BDR: Weakly coupled multi-master replication

- September 07, 2017

When considering multi-master clustering or replication (with BDR or another technology) it is important to understand what's involved, and that not all multi-master systems are equal.

Note: You don't have to use BDR for multi-master. It's quite reasonable to write to only one node, using BDR like an improved read-replica system. It's also possible to make sure that any given table/schema is only written to on one particular node, so no conflicts can arise. You still have to consider replication lag, but no more or less than with normal hot standbys. It only gets complicated when your application writes to the same tables on multiple nodes at once. If you need to do that, keep reading.

Some multi-master systems are tightly-coupled; these tend to make all nodes appear to be part of the same virtual database to outside clients, complete with cross-node locking, transaction isolation, etc. They also often - but not always - use shared storage, where each node connects to the same underlying database files over a SAN or similar.
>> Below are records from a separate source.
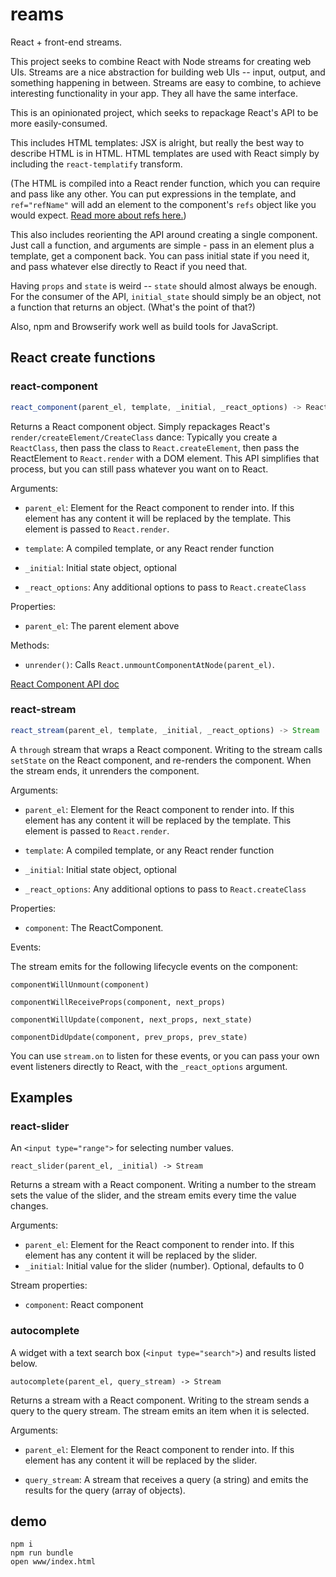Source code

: # reams

React + front-end streams.

This project seeks to combine React with Node streams for creating web UIs. Streams are a nice abstraction for building web UIs -- input, output, and something happening in between. Streams are easy to combine, to achieve interesting functionality in your app. They all have the same interface.

This is an opinionated project, which seeks to repackage React's API to be more easily-consumed.

This includes HTML templates: JSX is alright, but really the best way to describe HTML is in HTML. HTML templates are used with React simply by including the `react-templatify` transform.

(The HTML is compiled into a React render function, which you can require and pass like any other. You can put expressions in the template, and `ref="refName"` will add an element to the component's `refs` object like you would expect. [Read more about refs here.](http://facebook.github.io/react/docs/more-about-refs.html))

This also includes reorienting the API around creating a single component. Just call a function, and arguments are simple - pass in an element plus a template, get a component back. You can pass initial state if you need it, and pass whatever else directly to React if you need that.

Having `props` and `state` is weird -- `state` should almost always be enough. For the consumer of the API, `initial_state` should simply be an object, not a function that returns an object. (What's the point of that?)

Also, npm and Browserify work well as build tools for JavaScript.


## React create functions

### react-component

```javascript
react_component(parent_el, template, _initial, _react_options) -> ReactComponent
```

Returns a React component object. Simply repackages React's `render/createElement/CreateClass` dance: Typically you create a `ReactClass`, then pass the class to `React.createElement`, then pass the ReactElement to `React.render` with a DOM element. This API simplifies that process, but you can still pass whatever you want on to React.

Arguments:

- `parent_el`: Element for the React component to render into. If this
  element has any content it will be replaced by the template. This element is
  passed to `React.render`.

- `template`: A compiled template, or any React render function

- `_initial`: Initial state object, optional

- `_react_options`: Any additional options to pass to `React.createClass`

Properties:

- `parent_el`: The parent element above

Methods:

- `unrender()`: Calls `React.unmountComponentAtNode(parent_el)`.


[React Component API doc](http://facebook.github.io/react/docs/component-api.html)

### react-stream

```javascript
react_stream(parent_el, template, _initial, _react_options) -> Stream
```

A `through` stream that wraps a React component. Writing to the stream calls `setState` on the React component, and re-renders the component. When the stream ends, it unrenders the component.

Arguments:

- `parent_el`: Element for the React component to render into. If this element has any content it will be replaced by the template. This element is passed to `React.render`.

- `template`: A compiled template, or any React render function

- `_initial`: Initial state object, optional

- `_react_options`: Any additional options to pass to `React.createClass`

Properties:

- `component`: The ReactComponent.

Events: 

The stream emits for the following lifecycle events on the component: 

`componentWillUnmount(component)`

`componentWillReceiveProps(component, next_props)`

`componentWillUpdate(component, next_props, next_state)`

`componentDidUpdate(component, prev_props, prev_state)`


You can use `stream.on` to listen for these events, or you can pass your own event listeners directly to React, with the `_react_options` argument. 



## Examples

### react-slider

An `<input type="range">` for selecting number values.

`react_slider(parent_el, _initial) -> Stream`

Returns a stream with a React component. Writing a number to the stream sets the value of the slider, and the stream emits every time the value changes.

Arguments:
- `parent_el`: Element for the React component to render into. If this element has any content it will be replaced by the slider.
- `_initial`: Initial value for the slider (number). Optional, defaults to 0

Stream properties:
- `component`: React component

### autocomplete
A widget with a text search box (`<input type="search">`) and results listed below.

`autocomplete(parent_el, query_stream) -> Stream`

Returns a stream with a React component. Writing to the stream sends a query to the query stream. The stream emits an item when it is selected.

Arguments:

- `parent_el`: Element for the React component to render into. If this element has any content it will be replaced by the slider.

- `query_stream`: A stream that receives a query (a string) and emits the results for the query (array of objects).

## demo

```
npm i
npm run bundle
open www/index.html
```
This makes life easier for application developers who're used to working with stand-alone or single-master databases because they can do everything just like they did before. Like with anything there's a price, though: a tightly coupled multi-master system does not scale out very well, especially for writes, and isn't very tolerant of latency, node outages, or network partitions.

Other systems are loosely-coupled. They don't attempt to appear like a single seamless virtual database, and applications can see some differences depending on which node they are connected to. Most loosely coupled systems don't share storage; instead each node has a copy of the whole database or a subset of it locally. If they store only a subset of the data they may support routing queries to the correct node, or they may expect the application to determine which node to find data on. There is generally no global lock manager or transaction manager, so transactions on one node aren't affected by locks taken on other nodes. Many loosely coupled systems are asynchronous and eventually consistent (see: Concepts) so changes on one node aren't immediately visible on all other nodes at the same time. This can make application development more difficult, but in exchange makes the system very tolerant of latency between nodes, temporary network partitions or node outages, etc, and makes scale-out more efficient.
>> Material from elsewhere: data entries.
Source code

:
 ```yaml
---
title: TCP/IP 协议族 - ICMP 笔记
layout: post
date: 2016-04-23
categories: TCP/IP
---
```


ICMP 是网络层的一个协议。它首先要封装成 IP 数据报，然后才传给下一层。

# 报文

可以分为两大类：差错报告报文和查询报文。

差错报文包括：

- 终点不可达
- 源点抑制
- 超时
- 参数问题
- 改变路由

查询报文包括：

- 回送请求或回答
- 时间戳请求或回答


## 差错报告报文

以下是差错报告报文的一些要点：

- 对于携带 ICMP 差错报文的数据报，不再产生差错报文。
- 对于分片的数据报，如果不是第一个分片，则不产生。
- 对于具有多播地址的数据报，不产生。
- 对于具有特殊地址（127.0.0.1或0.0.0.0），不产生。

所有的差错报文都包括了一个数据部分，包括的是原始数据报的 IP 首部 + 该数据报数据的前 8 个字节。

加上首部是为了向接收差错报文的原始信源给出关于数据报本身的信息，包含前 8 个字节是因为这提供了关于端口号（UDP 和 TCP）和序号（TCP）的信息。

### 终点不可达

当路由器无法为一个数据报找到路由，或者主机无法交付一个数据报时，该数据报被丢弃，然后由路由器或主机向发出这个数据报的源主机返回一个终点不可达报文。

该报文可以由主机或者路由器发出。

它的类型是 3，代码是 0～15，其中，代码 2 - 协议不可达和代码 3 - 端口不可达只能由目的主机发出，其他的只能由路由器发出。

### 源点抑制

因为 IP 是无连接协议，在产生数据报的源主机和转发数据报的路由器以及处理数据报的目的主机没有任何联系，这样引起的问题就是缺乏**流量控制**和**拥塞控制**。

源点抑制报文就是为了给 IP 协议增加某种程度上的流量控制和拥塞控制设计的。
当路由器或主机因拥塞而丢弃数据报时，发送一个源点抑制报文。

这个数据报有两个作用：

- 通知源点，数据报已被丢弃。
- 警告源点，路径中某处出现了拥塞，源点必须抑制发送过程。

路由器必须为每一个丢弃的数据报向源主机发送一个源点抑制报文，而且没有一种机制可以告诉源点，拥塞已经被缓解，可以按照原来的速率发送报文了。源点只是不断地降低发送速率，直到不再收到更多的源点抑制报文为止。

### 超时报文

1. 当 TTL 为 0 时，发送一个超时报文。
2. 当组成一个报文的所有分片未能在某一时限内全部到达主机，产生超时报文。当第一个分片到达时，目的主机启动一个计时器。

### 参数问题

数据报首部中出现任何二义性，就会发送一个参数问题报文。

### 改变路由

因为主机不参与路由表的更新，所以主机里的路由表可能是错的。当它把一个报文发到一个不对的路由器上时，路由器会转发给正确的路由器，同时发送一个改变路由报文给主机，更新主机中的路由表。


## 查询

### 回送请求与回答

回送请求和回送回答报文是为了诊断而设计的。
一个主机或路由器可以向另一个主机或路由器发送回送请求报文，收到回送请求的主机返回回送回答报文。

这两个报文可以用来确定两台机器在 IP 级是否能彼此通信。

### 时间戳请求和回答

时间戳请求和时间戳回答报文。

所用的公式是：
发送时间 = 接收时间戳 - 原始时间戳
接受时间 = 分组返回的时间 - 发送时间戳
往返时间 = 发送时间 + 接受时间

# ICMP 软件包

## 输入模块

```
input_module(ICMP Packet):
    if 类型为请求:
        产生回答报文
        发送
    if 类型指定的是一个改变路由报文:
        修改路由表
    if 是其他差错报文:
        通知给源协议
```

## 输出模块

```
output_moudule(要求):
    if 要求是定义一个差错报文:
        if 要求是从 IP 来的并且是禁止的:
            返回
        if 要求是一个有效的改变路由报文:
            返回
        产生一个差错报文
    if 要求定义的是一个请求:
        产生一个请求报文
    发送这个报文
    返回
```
BDR is a loosely coupled shared-nothing multi-master design.

This is a broad and overly simplified characterisation of replication, but it's enough to explain why applications that use BDR for multi-master writes need to be aware of the anomalies that can be introduced by asynchronous multi-master replication. It should also help illustrate that applications get some significant benefits in exchange:

Applications using BDR are free to write to any node so long as they are careful to prevent or cope with conflicts.
There is no complex election of a new master if a node goes down or network problems arise. There is no wait for failover. Each node is always a master and always directly writeable.
The application can be geographically distributed so that the app and is close to the data and the user for better performance and availability. Reads can be satisfied locally.
Applications can be partition-tolerant: the application can keep keep working even if it loses communication with some or all other nodes, then re-sync automatically when connectivity is restored. Loss of a critical VPN tunnel or WAN won't bring the entire store or satellite office to a halt.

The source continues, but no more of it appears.